▶ [Task to complete]: Below are some records. Print exactly the lines between the one holding "Remembering Jason Adam" and the one holding "accommodation at two", inclusive, and nothing else.

(Records from a collection)
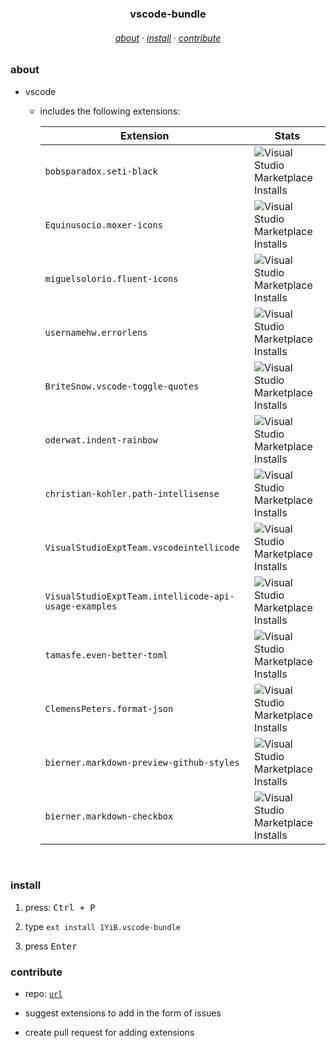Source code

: <h3 align="center">
    vscode-bundle
</h3>
<h6 align="center">
    <a href="#about">about</a>
    ·
    <a href="#install">install</a>
    ·
    <a href="#dev">contribute</a>
</h6>
<div align="center">


</div>


### about

- vscode
    - includes the following extensions:

        | Extension                        	| Stats                                                                                                                                                    	|
        |----------------------------------	|----------------------------------------------------------------------------------------------------------------------------------------------------------	|
        | `bobsparadox.seti-black` |  ![Visual Studio Marketplace Installs](https://vsmarketplacebadges.dev/installs/bobsparadox.seti-black.svg?&logo=visualstudiocode&color=A3BE8C) |
        | `Equinusocio.moxer-icons` | ![Visual Studio Marketplace Installs](https://vsmarketplacebadges.dev/installs/Equinusocio.moxer-icons.svg?&logo=visualstudiocode&color=A3BE8C) |
        | `miguelsolorio.fluent-icons` | ![Visual Studio Marketplace Installs](https://vsmarketplacebadges.dev/installs/miguelsolorio.fluent-icons.svg?&logo=visualstudiocode&color=A3BE8C) |
        | `usernamehw.errorlens` | ![Visual Studio Marketplace Installs](https://vsmarketplacebadges.dev/installs/usernamehw.errorlens.svg?&logo=visualstudiocode&color=A3BE8C) |
        | `BriteSnow.vscode-toggle-quotes` | ![Visual Studio Marketplace Installs](https://vsmarketplacebadges.dev/installs/BriteSnow.vscode-toggle-quotes.svg?&logo=visualstudiocode&color=A3BE8C) |
        | `oderwat.indent-rainbow` | ![Visual Studio Marketplace Installs](https://vsmarketplacebadges.dev/installs/oderwat.indent-rainbow.svg?&logo=visualstudiocode&color=A3BE8C) |
        | `christian-kohler.path-intellisense` | ![Visual Studio Marketplace Installs](https://vsmarketplacebadges.dev/installs/christian-kohler.path-intellisense.svg?&logo=visualstudiocode&color=A3BE8C) |
        | `VisualStudioExptTeam.vscodeintellicode` | ![Visual Studio Marketplace Installs](https://vsmarketplacebadges.dev/installs/VisualStudioExptTeam.vscodeintellicode.svg?&logo=visualstudiocode&color=A3BE8C) |
        | `VisualStudioExptTeam.intellicode-api-usage-examples` | ![Visual Studio Marketplace Installs](https://vsmarketplacebadges.dev/installs/VisualStudioExptTeam.intellicode-api-usage-examples.svg?&logo=visualstudiocode&color=A3BE8C) |
        | `tamasfe.even-better-toml` | ![Visual Studio Marketplace Installs](https://vsmarketplacebadges.dev/installs/tamasfe.even-better-toml.svg?&logo=visualstudiocode&color=A3BE8C) |
        | `ClemensPeters.format-json` | ![Visual Studio Marketplace Installs](https://vsmarketplacebadges.dev/installs/ClemensPeters.format-json.svg?&logo=visualstudiocode&color=A3BE8C) |
        | `bierner.markdown-preview-github-styles` | ![Visual Studio Marketplace Installs](https://vsmarketplacebadges.dev/installs/bierner.markdown-preview-github-styles.svg?&logo=visualstudiocode&color=A3BE8C) |
        | `bierner.markdown-checkbox` | ![Visual Studio Marketplace Installs](https://vsmarketplacebadges.dev/installs/bierner.markdown-checkbox.svg?&logo=visualstudiocode&color=A3BE8C) |

<br />


### install

1. press: <kbd>Ctrl + P</kbd>

2. type `ext install 1YiB.vscode-bundle`

3. press <kbd>Enter</kbd>

### contribute

- repo: [`url`](https://github.com/1YiB/vsc-bundle/tree/main/vscode)
- suggest extensions to add in the form of issues

- create pull request for adding extensions
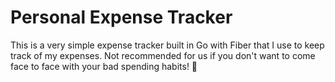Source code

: # Personal Expense Tracker
This is a very simple expense tracker built in Go with Fiber that I use to keep track of my expenses. Not recommended for us if you don't want to come face to face with your bad spending habits! 🙂
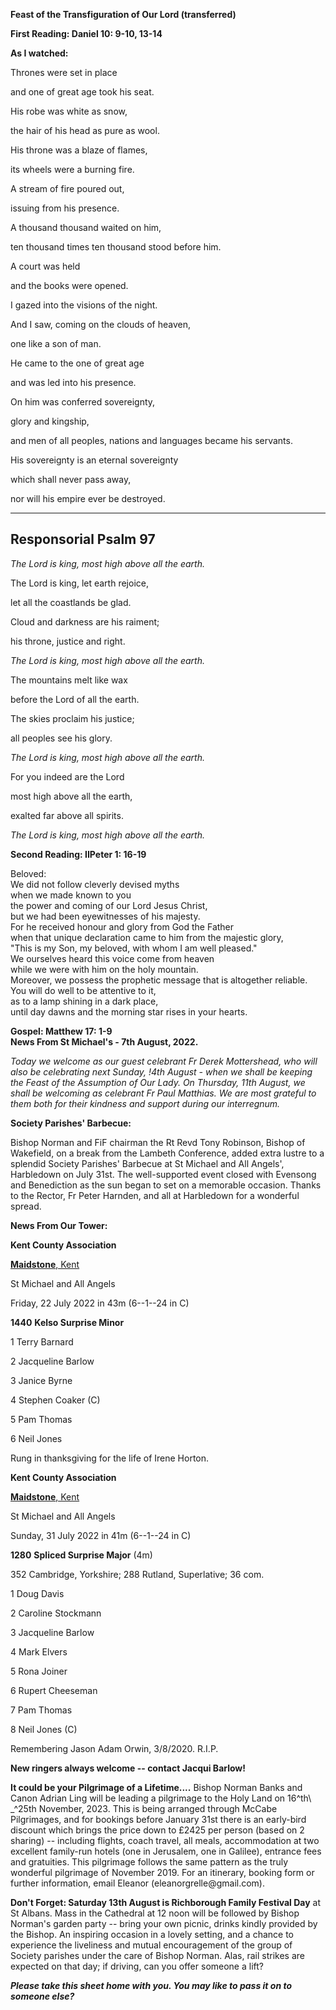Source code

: **Feast of the Transfiguration of Our Lord (transferred)**

**First Reading: Daniel 10: 9-10, 13-14**

**As I watched:**

Thrones were set in place

and one of great age took his seat.

His robe was white as snow,

the hair of his head as pure as wool.

His throne was a blaze of flames,

its wheels were a burning fire.

A stream of fire poured out,

issuing from his presence.

A thousand thousand waited on him,

ten thousand times ten thousand stood before him.

A court was held

and the books were opened.

I gazed into the visions of the night.

And I saw, coming on the clouds of heaven,

one like a son of man.

He came to the one of great age

and was led into his presence.

On him was conferred sovereignty,

glory and kingship,

and men of all peoples, nations and languages became his servants.

His sovereignty is an eternal sovereignty

which shall never pass away,

nor will his empire ever be destroyed.

  -----------------------
  Responsorial Psalm 97
  -----------------------

*The Lord is king, most high above all the earth.*

The Lord is king, let earth rejoice,

let all the coastlands be glad.

Cloud and darkness are his raiment;

his throne, justice and right.

*The Lord is king, most high above all the earth.*

The mountains melt like wax

before the Lord of all the earth.

The skies proclaim his justice;

all peoples see his glory.

*The Lord is king, most high above all the earth.*

For you indeed are the Lord

most high above all the earth,

exalted far above all spirits.

*The Lord is king, most high above all the earth.*

**Second Reading: IIPeter 1: 16-19**

Beloved:\
We did not follow cleverly devised myths\
when we made known to you\
the power and coming of our Lord Jesus Christ,\
but we had been eyewitnesses of his majesty.\
For he received honour and glory from God the Father\
when that unique declaration came to him from the majestic glory,\
\"This is my Son, my beloved, with whom I am well pleased.\"\
We ourselves heard this voice come from heaven\
while we were with him on the holy mountain.\
Moreover, we possess the prophetic message that is altogether reliable.\
You will do well to be attentive to it,\
as to a lamp shining in a dark place,\
until day dawns and the morning star rises in your hearts.

**Gospel: Matthew 17: 1-9**\
**News From St Michael\'s - 7th August, 2022.**

*Today we welcome as our guest celebrant Fr Derek Mottershead, who will
also be celebrating next Sunday, !4th August - when we shall be
keeping the Feast of the Assumption of Our Lady. On Thursday, 11th
August, we shall be welcoming as celebrant Fr Paul Matthias. We are most
grateful to them both for their kindness and support during our
interregnum.*

**Society Parishes\' Barbecue:**

Bishop Norman and FiF chairman the Rt Revd Tony Robinson, Bishop of
Wakefield, on a break from the Lambeth Conference, added extra lustre to
a splendid Society Parishes' Barbecue at St Michael and All Angels',
Harbledown on July 31st. The well-supported event closed with Evensong
and Benediction as the sun began to set on a memorable occasion. Thanks
to the Rector, Fr Peter Harnden, and all at Harbledown for a wonderful
spread.

**News From Our Tower:**

**Kent County Association**

[**Maidstone**,
Kent](https://dove.cccbr.org.uk/detail.php?tower=12644#_blank)

St Michael and All Angels

Friday, 22 July 2022 in 43m (6--1--24 in C)

**1440** **Kelso Surprise Minor**

1 Terry Barnard

2 Jacqueline Barlow

3 Janice Byrne

4 Stephen Coaker (C)

5 Pam Thomas

6 Neil Jones

Rung in thanksgiving for the life of Irene Horton.

**Kent County Association**

[**Maidstone**,
Kent](https://dove.cccbr.org.uk/detail.php?tower=12644#_blank)

St Michael and All Angels

Sunday, 31 July 2022 in 41m (6--1--24 in C)

**1280** **Spliced Surprise Major** (4m)

352 Cambridge, Yorkshire; 288 Rutland, Superlative; 36 com.

1 Doug Davis

2 Caroline Stockmann

3 Jacqueline Barlow

4 Mark Elvers

5 Rona Joiner

6 Rupert Cheeseman

7 Pam Thomas

8 Neil Jones (C) 

Remembering Jason Adam Orwin, 3/8/2020. R.I.P.

**New ringers always welcome -- contact Jacqui Barlow!**

**It could be your Pilgrimage of a Lifetime....** Bishop Norman Banks
and Canon Adrian Ling will be leading a pilgrimage to the Holy Land on
16^th\ \_^25th November, 2023. This is being arranged through McCabe
Pilgrimages, and for bookings before January 31st there is an
early-bird discount which brings the price down to £2425 per person
(based on 2 sharing) -- including flights, coach travel, all meals,
accommodation at two excellent family-run hotels (one in Jerusalem, one
in Galilee), entrance fees and gratuities. This pilgrimage follows the
same pattern as the truly wonderful pilgrimage of November 2019. For an
itinerary, booking form or further information, email Eleanor
(eleanorgrelle\@gmail.com).

**Don\'t Forget: Saturday 13th August is Richborough Family Festival
Day** at St Albans. Mass in the Cathedral at 12 noon will be followed by
Bishop Norman\'s garden party -- bring your own picnic, drinks kindly
provided by the Bishop. An inspiring occasion in a lovely setting, and a
chance to experience the liveliness and mutual encouragement of the
group of Society parishes under the care of Bishop Norman. Alas, rail
strikes are expected on that day; if driving, can you offer someone a
lift?

***Please take this sheet home with you. You may like to pass it on to
someone else?***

▶ [Task response]:
Remembering Jason Adam Orwin, 3/8/2020. R.I.P.

**New ringers always welcome -- contact Jacqui Barlow!**

**It could be your Pilgrimage of a Lifetime....** Bishop Norman Banks
and Canon Adrian Ling will be leading a pilgrimage to the Holy Land on
16^th\ \_^25th November, 2023. This is being arranged through McCabe
Pilgrimages, and for bookings before January 31st there is an
early-bird discount which brings the price down to £2425 per person
(based on 2 sharing) -- including flights, coach travel, all meals,
accommodation at two excellent family-run hotels (one in Jerusalem, one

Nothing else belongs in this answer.